[vlc-devel] [PATCH 1/2] cli: remove TCP mode (--rc-host)

Rémi Denis-Courmont remi at remlab.net
Mon Nov 23 21:02:58 CET 2020


Le lundi 23 novembre 2020, 11:33:46 EET Pierre Ynard via vlc-devel a écrit :
> > We are not deciding that now. It was that way all along for the last
> > 16 years or so. The only difference is that security is a much more
> > pressing and visible issue nowadays.
> 
> Okay, let's assume that intent. The problem is still that, as I can't
> see any material substantiation for it,

Substantation of what? Do I really have to explain how to get RCE out of 
untrusted options yet again and thus make it extra easy for script kiddies? 

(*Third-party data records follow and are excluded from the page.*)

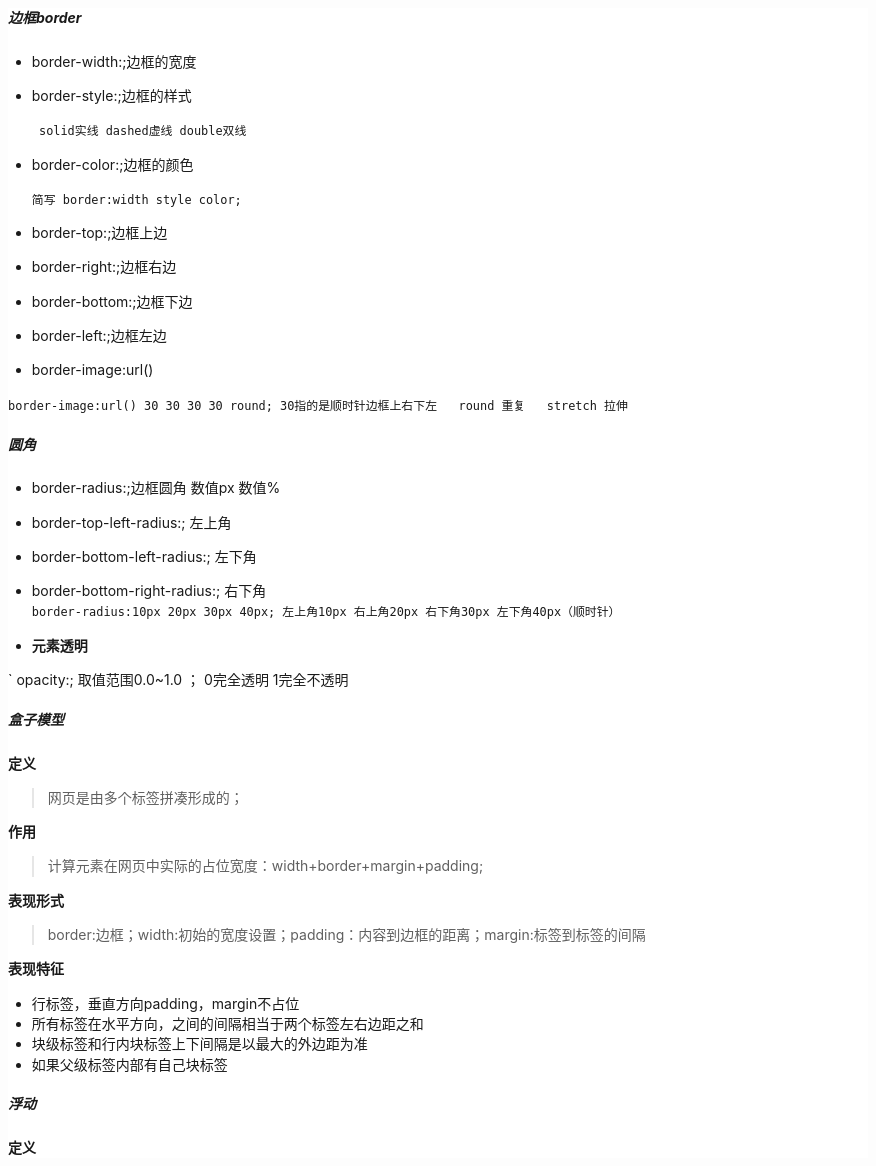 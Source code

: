#####   **边框border**     

+ border-width:;边框的宽度   

+ border-style:;边框的样式   

  `  solid实线 dashed虚线 double双线   `

+ border-color:;边框的颜色   

  `简写 border:width style color;  ` 

+ border-top:;边框上边   

+   border-right:;边框右边   

+   border-bottom:;边框下边   

+   border-left:;边框左边   

+   border-image:url()  

  `border-image:url() 30 30 30 30 round; 30指的是顺时针边框上右下左   round 重复   stretch 拉伸`

#####   圆角   

+   border-radius:;边框圆角  数值px 数值%   

+   border-top-left-radius:; 左上角   

+   border-bottom-left-radius:; 左下角   

+   border-bottom-right-radius:; 右下角   
  `border-radius:10px 20px 30px 40px; 左上角10px 右上角20px 右下角30px 左下角40px（顺时针）   `

+   **元素透明**   

  `  opacity:; 取值范围0.0~1.0 ； 0完全透明 1完全不透明   

##### 盒子模型

**定义**

> 网页是由多个标签拼凑形成的；

**作用**

> 计算元素在网页中实际的占位宽度：width+border+margin+padding;

**表现形式**

>  border:边框；width:初始的宽度设置；padding：内容到边框的距离；margin:标签到标签的间隔

**表现特征**

+ 行标签，垂直方向padding，margin不占位
+ 所有标签在水平方向，之间的间隔相当于两个标签左右边距之和
+ 块级标签和行内块标签上下间隔是以最大的外边距为准
+ 如果父级标签内部有自己块标签

##### 浮动

**定义**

> users probably can't either.

But that's the whole point. Users don't realize that enabling the "remote 
control" interface of a "media player" leads to full RCE, and I can't fault 
them for that. That's *our* fault for failing to provide adequate security.

> > And the justification for having an ridiculous insecure TCP mode
> > with broken (C) or no (Lua) support for event notifications is what
> > exactly?
> 
> I don't motivate TCP mode from backwards compatibility, but as a good
> and valuable feature with valid use cases that we want to provide,

Backward compatibility is the *only* possible motivation. If you don't care 
about strict compatibility, you can use the so-called telnet interface which 
provides the exact same functionality as RC's TCP mode.

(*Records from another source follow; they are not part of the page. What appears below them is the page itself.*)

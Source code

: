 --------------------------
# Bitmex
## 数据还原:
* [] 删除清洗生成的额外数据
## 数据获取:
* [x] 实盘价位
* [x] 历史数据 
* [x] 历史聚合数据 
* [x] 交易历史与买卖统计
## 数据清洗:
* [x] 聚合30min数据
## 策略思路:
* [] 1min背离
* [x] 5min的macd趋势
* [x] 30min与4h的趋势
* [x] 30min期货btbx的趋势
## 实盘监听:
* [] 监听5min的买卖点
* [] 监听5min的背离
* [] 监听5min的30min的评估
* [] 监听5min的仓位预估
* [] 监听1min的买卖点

And that's solely for the users who want to remote control VLC through a 
command line interface, which can be counted with fingers. For prorgammatic 
use, the HTTP control requests are much saner, and indeed, that's what all VLC 
remote control apps use already.

So hmm... why exactly do you want to keep TCP mode then?!

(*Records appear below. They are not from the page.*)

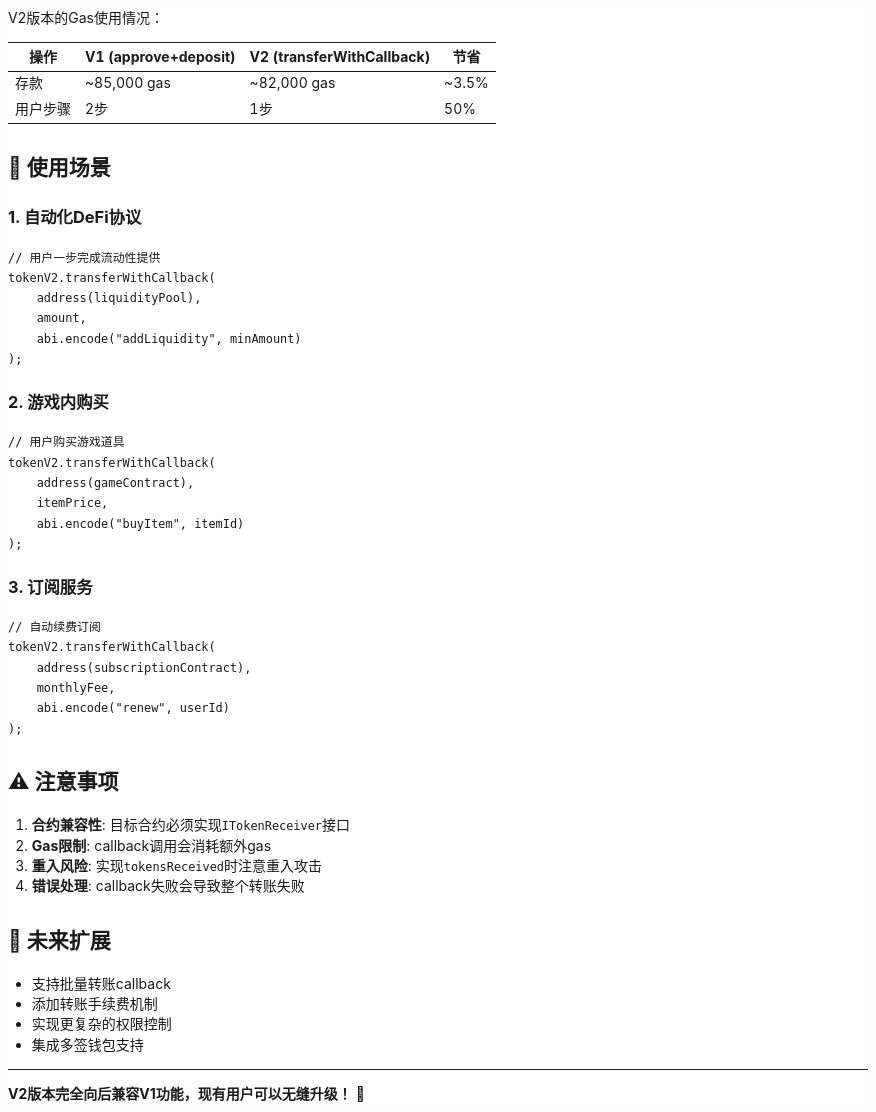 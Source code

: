 V2版本的Gas使用情况：

| 操作 | V1 (approve+deposit) | V2 (transferWithCallback) | 节省 |
|------|---------------------|---------------------------|------|
| 存款 | ~85,000 gas | ~82,000 gas | ~3.5% |
| 用户步骤 | 2步 | 1步 | 50% |

## 🎯 使用场景

### 1. 自动化DeFi协议
```solidity
// 用户一步完成流动性提供
tokenV2.transferWithCallback(
    address(liquidityPool), 
    amount, 
    abi.encode("addLiquidity", minAmount)
);
```

### 2. 游戏内购买
```solidity
// 用户购买游戏道具
tokenV2.transferWithCallback(
    address(gameContract),
    itemPrice,
    abi.encode("buyItem", itemId)
);
```

### 3. 订阅服务
```solidity
// 自动续费订阅
tokenV2.transferWithCallback(
    address(subscriptionContract),
    monthlyFee,
    abi.encode("renew", userId)
);
```

## ⚠️ 注意事项

1. **合约兼容性**: 目标合约必须实现`ITokenReceiver`接口
2. **Gas限制**: callback调用会消耗额外gas
3. **重入风险**: 实现`tokensReceived`时注意重入攻击
4. **错误处理**: callback失败会导致整个转账失败

## 🔮 未来扩展

- 支持批量转账callback
- 添加转账手续费机制
- 实现更复杂的权限控制
- 集成多签钱包支持

---

**V2版本完全向后兼容V1功能，现有用户可以无缝升级！** 🎉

> and thus keep. I see no real justification for not having event
> notifications in the lua CLI apart possibly from technical limitations
> in lua bindings, so indeed this would have been another missing feature
> never added there, you're right.

> > As a matter of fact, most commands don't return anything at this
> > time. I just added error codes, but that's brand new, and it's not
> > propagated. And I can't propagate it in socket mode as that would
> > obviously break backward compatibility.
> > 
> > No! There is no such thing in 3.0 RC either, or any previous version.
> > It was not even architecturally possible, as commands were (ab)using
> > the variable callback system.
> 
> When I type commands, it outputs "returned 0 (no error)" and other
> notification messages as a response, even over TCP, so I'm not sure
> what you mean.

It does not. Not in the C RC interface. And it couldn't be added without 
breaking compatibility with older versions of its self. And that seems rather 
obnoxious also. My shell does not tell me about "no errors" for every command.

> > And really, that's the whole point: the only motivation for TCP
> > mode would be backward compatibility. But if we can't keep backward
> > compatibility because we want to add a password test, a prompt and/or
> > a result code, then that's moot.
> 
> I disagree that backward compatibility is the whole point.

And the point is what then? Save 0.0001% of the user base from adjusting their 
command line to start the Telnet interface instead of RC?

> Also, requiring to set a new setting for the password is a whole lot less
> problematic than requiring to arrange a new channel or switch to a new
> remote interface.

Of course. But if you are okay with requiring a password, why do you even 
object to removing CLI TCP mode while keeping Telnet? (That's what this 
patchset does, just saying.)

> And the switch away from the lua CLI involves many small differences in
> features and output; adding a prompt (which I'm not saying I advocate)
> would actually maintain compatibility from 3.0,

Adding a prompt and adding result codes breaks compatibility with C RC. It was 
a bug in Lua to break compatibility in the first place (and one of the reasons 
for keeping C RC all along). So I am not implementing bug-compatibility with 
Lua RC as the expense of self-compatibility.

> except on Windows where
> the lua CLI wasn't the default. I don't think you'd consider those minor
> things as problematic for the transition.
> 
> > > I did already have a word with him about it, he confirmed what's
> > > written in the notes.
> > 
> > That's not my problem.
> 
> What if I said that back to you, that what you bring up is not my
> problem? This is a team project.

A team project where you don't follow the bug reporting practices.

Out of the alleged "regression" bugs that you reported:
- One bug did not exist. You must not have tested (4.0) at all.
- One report looks like a feature request against core, not a C RC bug.
- One report relates to Telnet rather than RC.
- Make that two if counting the VLM report.

Also:
- One bug (seek) was promptly fixed.
- One bug (volume) was pending and is now fixed.
- One bug is pending (item meta).
- And one last report is addressed by patch 2 right here.